- _Problem to work on_: Print out the entries that follow exactly, missing none.

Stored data
- - -

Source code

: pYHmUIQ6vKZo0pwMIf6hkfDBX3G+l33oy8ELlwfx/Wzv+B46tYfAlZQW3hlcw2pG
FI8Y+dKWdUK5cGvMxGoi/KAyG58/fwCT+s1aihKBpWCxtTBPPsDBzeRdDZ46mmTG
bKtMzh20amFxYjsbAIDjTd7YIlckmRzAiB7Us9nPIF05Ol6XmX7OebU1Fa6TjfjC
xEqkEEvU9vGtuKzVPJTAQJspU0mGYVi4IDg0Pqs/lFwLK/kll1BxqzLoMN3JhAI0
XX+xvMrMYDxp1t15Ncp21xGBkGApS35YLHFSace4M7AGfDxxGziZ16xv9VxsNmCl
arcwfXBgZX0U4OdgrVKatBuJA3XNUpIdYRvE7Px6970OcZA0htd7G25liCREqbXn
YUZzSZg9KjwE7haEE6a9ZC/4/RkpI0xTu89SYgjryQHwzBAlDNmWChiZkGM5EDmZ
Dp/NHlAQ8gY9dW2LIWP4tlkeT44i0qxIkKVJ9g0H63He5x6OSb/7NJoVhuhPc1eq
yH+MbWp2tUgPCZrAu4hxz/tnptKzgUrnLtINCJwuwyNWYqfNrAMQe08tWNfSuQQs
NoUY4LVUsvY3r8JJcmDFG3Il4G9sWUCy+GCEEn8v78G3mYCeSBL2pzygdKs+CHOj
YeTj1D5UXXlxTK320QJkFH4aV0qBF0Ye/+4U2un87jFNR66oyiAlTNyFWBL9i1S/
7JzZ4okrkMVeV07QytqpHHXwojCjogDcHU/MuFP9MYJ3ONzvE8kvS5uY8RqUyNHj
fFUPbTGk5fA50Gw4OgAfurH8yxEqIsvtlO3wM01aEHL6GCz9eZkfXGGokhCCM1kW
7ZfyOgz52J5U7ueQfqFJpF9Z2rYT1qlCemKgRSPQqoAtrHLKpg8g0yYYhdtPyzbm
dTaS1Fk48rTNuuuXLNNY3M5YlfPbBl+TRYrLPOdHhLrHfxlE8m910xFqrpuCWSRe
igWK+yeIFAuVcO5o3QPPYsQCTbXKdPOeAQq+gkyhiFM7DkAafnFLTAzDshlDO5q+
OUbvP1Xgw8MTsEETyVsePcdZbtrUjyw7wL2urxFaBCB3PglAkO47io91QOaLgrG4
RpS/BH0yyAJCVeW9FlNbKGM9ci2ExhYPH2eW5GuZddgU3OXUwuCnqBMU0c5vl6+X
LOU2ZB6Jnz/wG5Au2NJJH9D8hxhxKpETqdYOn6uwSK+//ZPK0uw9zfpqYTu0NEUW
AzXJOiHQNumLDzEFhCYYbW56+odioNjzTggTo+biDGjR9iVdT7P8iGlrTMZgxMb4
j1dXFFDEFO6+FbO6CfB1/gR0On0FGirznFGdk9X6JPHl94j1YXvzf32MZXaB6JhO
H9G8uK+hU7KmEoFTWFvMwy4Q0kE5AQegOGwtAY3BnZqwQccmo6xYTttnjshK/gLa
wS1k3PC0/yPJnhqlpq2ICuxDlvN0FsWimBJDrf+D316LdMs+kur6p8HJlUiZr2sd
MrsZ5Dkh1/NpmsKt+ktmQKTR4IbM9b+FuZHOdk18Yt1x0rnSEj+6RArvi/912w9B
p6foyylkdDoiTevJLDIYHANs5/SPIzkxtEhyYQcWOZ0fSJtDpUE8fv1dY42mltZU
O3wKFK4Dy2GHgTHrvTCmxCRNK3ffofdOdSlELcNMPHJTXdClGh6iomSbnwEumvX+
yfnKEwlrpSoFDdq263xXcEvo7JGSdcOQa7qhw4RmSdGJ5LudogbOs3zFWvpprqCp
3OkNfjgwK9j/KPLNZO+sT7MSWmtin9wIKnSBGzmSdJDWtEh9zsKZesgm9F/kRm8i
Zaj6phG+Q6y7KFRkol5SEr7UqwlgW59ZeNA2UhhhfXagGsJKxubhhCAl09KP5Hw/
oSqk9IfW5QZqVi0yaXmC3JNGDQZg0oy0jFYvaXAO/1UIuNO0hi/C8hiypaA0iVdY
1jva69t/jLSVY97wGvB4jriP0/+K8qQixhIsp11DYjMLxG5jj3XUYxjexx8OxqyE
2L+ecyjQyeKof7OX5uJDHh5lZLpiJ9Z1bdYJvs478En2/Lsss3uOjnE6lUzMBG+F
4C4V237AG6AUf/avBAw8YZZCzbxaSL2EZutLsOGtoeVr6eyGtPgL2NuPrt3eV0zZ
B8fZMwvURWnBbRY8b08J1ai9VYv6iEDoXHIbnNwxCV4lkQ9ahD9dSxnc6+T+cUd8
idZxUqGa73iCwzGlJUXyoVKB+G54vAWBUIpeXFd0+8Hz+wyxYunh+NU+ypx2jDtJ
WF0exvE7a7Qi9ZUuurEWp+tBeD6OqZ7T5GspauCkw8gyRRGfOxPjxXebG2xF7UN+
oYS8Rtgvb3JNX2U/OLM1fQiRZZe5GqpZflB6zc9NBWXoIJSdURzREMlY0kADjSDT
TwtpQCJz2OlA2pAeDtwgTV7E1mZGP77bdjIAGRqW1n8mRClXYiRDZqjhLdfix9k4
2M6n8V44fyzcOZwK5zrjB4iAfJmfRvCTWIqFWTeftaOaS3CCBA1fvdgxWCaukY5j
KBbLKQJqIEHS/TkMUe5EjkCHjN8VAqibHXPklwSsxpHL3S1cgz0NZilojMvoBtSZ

- - -

- _Answer to this problem_:
Source code

: pYHmUIQ6vKZo0pwMIf6hkfDBX3G+l33oy8ELlwfx/Wzv+B46tYfAlZQW3hlcw2pG
FI8Y+dKWdUK5cGvMxGoi/KAyG58/fwCT+s1aihKBpWCxtTBPPsDBzeRdDZ46mmTG
bKtMzh20amFxYjsbAIDjTd7YIlckmRzAiB7Us9nPIF05Ol6XmX7OebU1Fa6TjfjC
xEqkEEvU9vGtuKzVPJTAQJspU0mGYVi4IDg0Pqs/lFwLK/kll1BxqzLoMN3JhAI0
XX+xvMrMYDxp1t15Ncp21xGBkGApS35YLHFSace4M7AGfDxxGziZ16xv9VxsNmCl
arcwfXBgZX0U4OdgrVKatBuJA3XNUpIdYRvE7Px6970OcZA0htd7G25liCREqbXn
YUZzSZg9KjwE7haEE6a9ZC/4/RkpI0xTu89SYgjryQHwzBAlDNmWChiZkGM5EDmZ
Dp/NHlAQ8gY9dW2LIWP4tlkeT44i0qxIkKVJ9g0H63He5x6OSb/7NJoVhuhPc1eq
yH+MbWp2tUgPCZrAu4hxz/tnptKzgUrnLtINCJwuwyNWYqfNrAMQe08tWNfSuQQs
NoUY4LVUsvY3r8JJcmDFG3Il4G9sWUCy+GCEEn8v78G3mYCeSBL2pzygdKs+CHOj
YeTj1D5UXXlxTK320QJkFH4aV0qBF0Ye/+4U2un87jFNR66oyiAlTNyFWBL9i1S/
7JzZ4okrkMVeV07QytqpHHXwojCjogDcHU/MuFP9MYJ3ONzvE8kvS5uY8RqUyNHj
fFUPbTGk5fA50Gw4OgAfurH8yxEqIsvtlO3wM01aEHL6GCz9eZkfXGGokhCCM1kW
7ZfyOgz52J5U7ueQfqFJpF9Z2rYT1qlCemKgRSPQqoAtrHLKpg8g0yYYhdtPyzbm
dTaS1Fk48rTNuuuXLNNY3M5YlfPbBl+TRYrLPOdHhLrHfxlE8m910xFqrpuCWSRe
igWK+yeIFAuVcO5o3QPPYsQCTbXKdPOeAQq+gkyhiFM7DkAafnFLTAzDshlDO5q+
OUbvP1Xgw8MTsEETyVsePcdZbtrUjyw7wL2urxFaBCB3PglAkO47io91QOaLgrG4
RpS/BH0yyAJCVeW9FlNbKGM9ci2ExhYPH2eW5GuZddgU3OXUwuCnqBMU0c5vl6+X
LOU2ZB6Jnz/wG5Au2NJJH9D8hxhxKpETqdYOn6uwSK+//ZPK0uw9zfpqYTu0NEUW
AzXJOiHQNumLDzEFhCYYbW56+odioNjzTggTo+biDGjR9iVdT7P8iGlrTMZgxMb4
j1dXFFDEFO6+FbO6CfB1/gR0On0FGirznFGdk9X6JPHl94j1YXvzf32MZXaB6JhO
H9G8uK+hU7KmEoFTWFvMwy4Q0kE5AQegOGwtAY3BnZqwQccmo6xYTttnjshK/gLa
wS1k3PC0/yPJnhqlpq2ICuxDlvN0FsWimBJDrf+D316LdMs+kur6p8HJlUiZr2sd
MrsZ5Dkh1/NpmsKt+ktmQKTR4IbM9b+FuZHOdk18Yt1x0rnSEj+6RArvi/912w9B
p6foyylkdDoiTevJLDIYHANs5/SPIzkxtEhyYQcWOZ0fSJtDpUE8fv1dY42mltZU
O3wKFK4Dy2GHgTHrvTCmxCRNK3ffofdOdSlELcNMPHJTXdClGh6iomSbnwEumvX+
yfnKEwlrpSoFDdq263xXcEvo7JGSdcOQa7qhw4RmSdGJ5LudogbOs3zFWvpprqCp
3OkNfjgwK9j/KPLNZO+sT7MSWmtin9wIKnSBGzmSdJDWtEh9zsKZesgm9F/kRm8i
Zaj6phG+Q6y7KFRkol5SEr7UqwlgW59ZeNA2UhhhfXagGsJKxubhhCAl09KP5Hw/
oSqk9IfW5QZqVi0yaXmC3JNGDQZg0oy0jFYvaXAO/1UIuNO0hi/C8hiypaA0iVdY
1jva69t/jLSVY97wGvB4jriP0/+K8qQixhIsp11DYjMLxG5jj3XUYxjexx8OxqyE
2L+ecyjQyeKof7OX5uJDHh5lZLpiJ9Z1bdYJvs478En2/Lsss3uOjnE6lUzMBG+F
4C4V237AG6AUf/avBAw8YZZCzbxaSL2EZutLsOGtoeVr6eyGtPgL2NuPrt3eV0zZ
B8fZMwvURWnBbRY8b08J1ai9VYv6iEDoXHIbnNwxCV4lkQ9ahD9dSxnc6+T+cUd8
idZxUqGa73iCwzGlJUXyoVKB+G54vAWBUIpeXFd0+8Hz+wyxYunh+NU+ypx2jDtJ
WF0exvE7a7Qi9ZUuurEWp+tBeD6OqZ7T5GspauCkw8gyRRGfOxPjxXebG2xF7UN+
oYS8Rtgvb3JNX2U/OLM1fQiRZZe5GqpZflB6zc9NBWXoIJSdURzREMlY0kADjSDT
TwtpQCJz2OlA2pAeDtwgTV7E1mZGP77bdjIAGRqW1n8mRClXYiRDZqjhLdfix9k4
2M6n8V44fyzcOZwK5zrjB4iAfJmfRvCTWIqFWTeftaOaS3CCBA1fvdgxWCaukY5j
KBbLKQJqIEHS/TkMUe5EjkCHjN8VAqibHXPklwSsxpHL3S1cgz0NZilojMvoBtSZ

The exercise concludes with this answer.